What you need to do: Would you restate the entries below word for word, starting at the first line and ending with the one that has "The content in"?

-- Record excerpts follows --

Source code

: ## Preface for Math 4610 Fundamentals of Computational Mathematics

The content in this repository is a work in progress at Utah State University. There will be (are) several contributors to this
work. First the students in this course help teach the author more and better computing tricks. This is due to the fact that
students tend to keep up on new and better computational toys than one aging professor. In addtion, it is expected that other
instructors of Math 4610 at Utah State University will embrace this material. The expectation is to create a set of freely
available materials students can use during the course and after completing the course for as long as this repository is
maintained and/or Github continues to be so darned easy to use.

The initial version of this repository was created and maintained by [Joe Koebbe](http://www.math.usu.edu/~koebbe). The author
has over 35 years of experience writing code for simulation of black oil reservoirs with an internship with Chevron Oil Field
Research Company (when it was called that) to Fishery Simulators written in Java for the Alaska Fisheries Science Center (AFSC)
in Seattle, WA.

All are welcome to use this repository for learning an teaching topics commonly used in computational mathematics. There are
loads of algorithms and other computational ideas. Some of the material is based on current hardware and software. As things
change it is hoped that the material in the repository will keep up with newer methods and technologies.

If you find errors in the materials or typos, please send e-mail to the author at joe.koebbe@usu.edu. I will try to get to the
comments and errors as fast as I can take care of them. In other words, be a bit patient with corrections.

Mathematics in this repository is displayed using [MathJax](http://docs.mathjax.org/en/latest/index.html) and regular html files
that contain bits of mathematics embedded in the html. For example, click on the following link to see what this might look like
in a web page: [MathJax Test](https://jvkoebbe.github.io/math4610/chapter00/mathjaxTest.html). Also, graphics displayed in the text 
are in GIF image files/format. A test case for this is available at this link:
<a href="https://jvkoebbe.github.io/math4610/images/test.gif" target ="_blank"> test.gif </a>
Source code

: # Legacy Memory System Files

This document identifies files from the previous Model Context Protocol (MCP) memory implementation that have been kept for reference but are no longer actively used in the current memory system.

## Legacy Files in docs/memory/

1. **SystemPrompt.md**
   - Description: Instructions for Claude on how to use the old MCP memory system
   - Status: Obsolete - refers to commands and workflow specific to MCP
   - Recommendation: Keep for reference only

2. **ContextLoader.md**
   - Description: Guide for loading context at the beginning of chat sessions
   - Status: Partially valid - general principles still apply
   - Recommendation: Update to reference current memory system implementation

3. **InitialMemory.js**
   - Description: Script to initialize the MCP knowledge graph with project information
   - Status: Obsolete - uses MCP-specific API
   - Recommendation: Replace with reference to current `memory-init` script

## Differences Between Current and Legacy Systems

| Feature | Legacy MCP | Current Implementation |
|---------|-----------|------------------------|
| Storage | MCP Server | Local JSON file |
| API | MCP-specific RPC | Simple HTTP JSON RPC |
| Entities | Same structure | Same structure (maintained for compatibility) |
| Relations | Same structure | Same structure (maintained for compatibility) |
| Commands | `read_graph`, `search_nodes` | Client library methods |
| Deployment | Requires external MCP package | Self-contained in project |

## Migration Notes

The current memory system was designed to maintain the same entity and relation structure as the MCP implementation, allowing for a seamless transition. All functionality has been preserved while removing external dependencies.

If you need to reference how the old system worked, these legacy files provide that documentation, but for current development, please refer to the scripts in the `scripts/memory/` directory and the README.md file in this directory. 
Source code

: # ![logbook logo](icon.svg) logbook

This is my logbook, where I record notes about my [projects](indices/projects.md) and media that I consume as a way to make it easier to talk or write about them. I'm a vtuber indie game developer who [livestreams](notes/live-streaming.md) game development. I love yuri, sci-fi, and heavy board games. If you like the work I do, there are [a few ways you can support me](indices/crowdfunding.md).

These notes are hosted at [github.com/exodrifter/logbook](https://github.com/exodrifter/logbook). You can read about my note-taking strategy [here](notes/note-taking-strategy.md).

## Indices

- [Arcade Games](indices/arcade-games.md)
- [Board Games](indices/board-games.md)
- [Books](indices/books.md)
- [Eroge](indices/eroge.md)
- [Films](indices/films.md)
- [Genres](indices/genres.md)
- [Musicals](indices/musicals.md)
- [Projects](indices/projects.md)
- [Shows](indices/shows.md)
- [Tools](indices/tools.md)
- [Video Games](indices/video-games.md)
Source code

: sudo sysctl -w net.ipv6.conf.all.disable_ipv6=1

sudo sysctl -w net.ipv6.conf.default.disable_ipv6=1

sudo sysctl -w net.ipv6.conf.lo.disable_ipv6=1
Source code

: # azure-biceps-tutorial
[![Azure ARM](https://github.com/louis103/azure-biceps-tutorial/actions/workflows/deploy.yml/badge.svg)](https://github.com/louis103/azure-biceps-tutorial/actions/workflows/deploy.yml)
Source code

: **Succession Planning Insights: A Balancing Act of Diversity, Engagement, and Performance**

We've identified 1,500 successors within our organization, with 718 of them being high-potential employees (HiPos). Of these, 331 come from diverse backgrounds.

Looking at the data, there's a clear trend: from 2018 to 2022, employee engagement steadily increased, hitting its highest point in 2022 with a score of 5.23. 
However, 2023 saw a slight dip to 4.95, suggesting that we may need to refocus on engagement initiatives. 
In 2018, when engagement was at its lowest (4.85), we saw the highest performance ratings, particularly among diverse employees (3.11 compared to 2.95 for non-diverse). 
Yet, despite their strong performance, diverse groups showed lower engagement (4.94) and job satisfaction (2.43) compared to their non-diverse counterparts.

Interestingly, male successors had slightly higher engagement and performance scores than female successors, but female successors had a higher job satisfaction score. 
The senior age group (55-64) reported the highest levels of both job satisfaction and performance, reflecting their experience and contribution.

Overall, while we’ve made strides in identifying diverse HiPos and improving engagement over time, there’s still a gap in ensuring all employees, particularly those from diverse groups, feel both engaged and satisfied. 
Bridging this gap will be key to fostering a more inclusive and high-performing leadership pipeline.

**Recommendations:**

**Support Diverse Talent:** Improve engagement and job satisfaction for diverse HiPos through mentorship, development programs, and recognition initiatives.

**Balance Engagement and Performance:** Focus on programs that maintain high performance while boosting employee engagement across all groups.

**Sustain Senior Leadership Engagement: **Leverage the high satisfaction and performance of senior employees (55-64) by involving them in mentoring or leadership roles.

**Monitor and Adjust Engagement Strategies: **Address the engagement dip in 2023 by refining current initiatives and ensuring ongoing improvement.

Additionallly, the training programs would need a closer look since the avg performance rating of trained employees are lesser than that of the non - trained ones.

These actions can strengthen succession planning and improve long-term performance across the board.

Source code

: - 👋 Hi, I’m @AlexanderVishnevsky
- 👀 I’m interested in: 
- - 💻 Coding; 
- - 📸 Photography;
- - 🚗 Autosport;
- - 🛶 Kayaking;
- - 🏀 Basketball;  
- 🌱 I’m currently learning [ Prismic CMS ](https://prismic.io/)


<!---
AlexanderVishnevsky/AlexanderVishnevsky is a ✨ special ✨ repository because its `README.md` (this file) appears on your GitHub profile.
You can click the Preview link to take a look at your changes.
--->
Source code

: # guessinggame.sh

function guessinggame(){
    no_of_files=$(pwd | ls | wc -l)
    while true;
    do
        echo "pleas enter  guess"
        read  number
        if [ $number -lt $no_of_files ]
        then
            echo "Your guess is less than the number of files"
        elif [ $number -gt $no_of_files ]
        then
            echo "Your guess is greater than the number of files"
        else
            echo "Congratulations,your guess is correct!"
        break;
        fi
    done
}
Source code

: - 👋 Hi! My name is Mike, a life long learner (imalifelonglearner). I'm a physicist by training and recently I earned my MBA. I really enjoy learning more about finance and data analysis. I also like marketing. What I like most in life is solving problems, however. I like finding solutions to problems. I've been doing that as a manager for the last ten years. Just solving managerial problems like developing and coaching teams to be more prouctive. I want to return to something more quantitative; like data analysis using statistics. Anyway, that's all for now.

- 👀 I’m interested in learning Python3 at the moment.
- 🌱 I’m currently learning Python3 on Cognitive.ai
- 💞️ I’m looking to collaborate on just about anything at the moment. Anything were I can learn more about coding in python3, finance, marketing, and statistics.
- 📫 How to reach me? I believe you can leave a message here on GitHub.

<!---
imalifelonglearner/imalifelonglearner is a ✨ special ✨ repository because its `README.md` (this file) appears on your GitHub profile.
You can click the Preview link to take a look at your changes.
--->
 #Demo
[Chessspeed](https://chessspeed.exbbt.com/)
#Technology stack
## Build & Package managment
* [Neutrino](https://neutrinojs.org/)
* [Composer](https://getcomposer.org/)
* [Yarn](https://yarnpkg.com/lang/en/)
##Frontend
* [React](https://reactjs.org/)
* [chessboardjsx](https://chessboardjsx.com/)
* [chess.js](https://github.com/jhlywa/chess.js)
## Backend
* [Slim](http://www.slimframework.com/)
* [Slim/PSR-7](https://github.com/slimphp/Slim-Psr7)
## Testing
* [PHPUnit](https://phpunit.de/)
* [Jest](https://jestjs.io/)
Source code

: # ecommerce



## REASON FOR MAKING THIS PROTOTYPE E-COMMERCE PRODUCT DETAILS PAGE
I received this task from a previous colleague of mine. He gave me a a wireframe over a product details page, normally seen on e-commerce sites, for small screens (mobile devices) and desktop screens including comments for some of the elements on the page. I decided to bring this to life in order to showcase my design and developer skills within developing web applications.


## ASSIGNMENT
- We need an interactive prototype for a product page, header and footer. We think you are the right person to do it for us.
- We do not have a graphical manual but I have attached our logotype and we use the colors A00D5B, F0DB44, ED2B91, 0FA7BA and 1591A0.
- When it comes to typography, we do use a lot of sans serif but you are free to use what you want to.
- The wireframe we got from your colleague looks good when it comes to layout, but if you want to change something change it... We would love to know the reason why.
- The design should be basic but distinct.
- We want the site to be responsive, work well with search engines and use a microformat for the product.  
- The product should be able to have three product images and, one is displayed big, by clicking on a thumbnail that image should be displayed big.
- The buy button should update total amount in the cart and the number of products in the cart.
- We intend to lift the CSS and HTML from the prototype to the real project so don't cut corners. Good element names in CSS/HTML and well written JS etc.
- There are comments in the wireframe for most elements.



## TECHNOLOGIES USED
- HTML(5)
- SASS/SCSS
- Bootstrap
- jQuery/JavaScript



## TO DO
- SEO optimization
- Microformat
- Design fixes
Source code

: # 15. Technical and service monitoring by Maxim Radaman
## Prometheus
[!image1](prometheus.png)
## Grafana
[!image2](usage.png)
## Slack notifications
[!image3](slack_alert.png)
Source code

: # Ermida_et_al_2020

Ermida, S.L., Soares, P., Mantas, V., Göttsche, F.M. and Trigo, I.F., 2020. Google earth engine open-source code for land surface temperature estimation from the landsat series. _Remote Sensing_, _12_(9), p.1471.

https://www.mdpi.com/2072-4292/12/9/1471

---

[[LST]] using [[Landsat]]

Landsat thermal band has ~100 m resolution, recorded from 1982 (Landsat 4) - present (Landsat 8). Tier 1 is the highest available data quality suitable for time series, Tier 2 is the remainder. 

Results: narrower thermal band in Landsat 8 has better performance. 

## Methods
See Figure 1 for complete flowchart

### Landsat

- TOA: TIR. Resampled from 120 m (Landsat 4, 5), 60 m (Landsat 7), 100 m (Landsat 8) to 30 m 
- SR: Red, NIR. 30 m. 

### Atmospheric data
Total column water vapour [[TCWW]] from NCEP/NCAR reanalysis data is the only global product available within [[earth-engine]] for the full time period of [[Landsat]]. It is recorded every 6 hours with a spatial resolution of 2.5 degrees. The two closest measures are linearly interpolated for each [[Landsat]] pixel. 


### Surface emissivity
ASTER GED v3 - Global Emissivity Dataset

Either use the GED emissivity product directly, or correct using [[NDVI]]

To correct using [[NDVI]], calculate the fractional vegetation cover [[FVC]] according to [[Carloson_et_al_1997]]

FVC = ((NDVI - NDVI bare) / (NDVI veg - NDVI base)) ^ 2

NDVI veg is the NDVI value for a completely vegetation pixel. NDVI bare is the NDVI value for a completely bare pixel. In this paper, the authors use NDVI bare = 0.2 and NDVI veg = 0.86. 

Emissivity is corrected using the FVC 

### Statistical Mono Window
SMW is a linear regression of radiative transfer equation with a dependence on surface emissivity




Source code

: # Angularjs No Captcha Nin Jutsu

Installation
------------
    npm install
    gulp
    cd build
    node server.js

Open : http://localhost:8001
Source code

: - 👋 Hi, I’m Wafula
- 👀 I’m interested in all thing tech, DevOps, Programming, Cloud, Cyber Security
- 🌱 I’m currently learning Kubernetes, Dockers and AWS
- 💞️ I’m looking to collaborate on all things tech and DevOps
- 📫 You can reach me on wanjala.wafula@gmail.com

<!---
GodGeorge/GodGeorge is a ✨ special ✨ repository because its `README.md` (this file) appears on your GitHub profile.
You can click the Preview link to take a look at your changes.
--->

-- Record excerpts concluded --

Result for this task:
Source code

: ## Preface for Math 4610 Fundamentals of Computational Mathematics

The content in this repository is a work in progress at Utah State University. There will be (are) several contributors to this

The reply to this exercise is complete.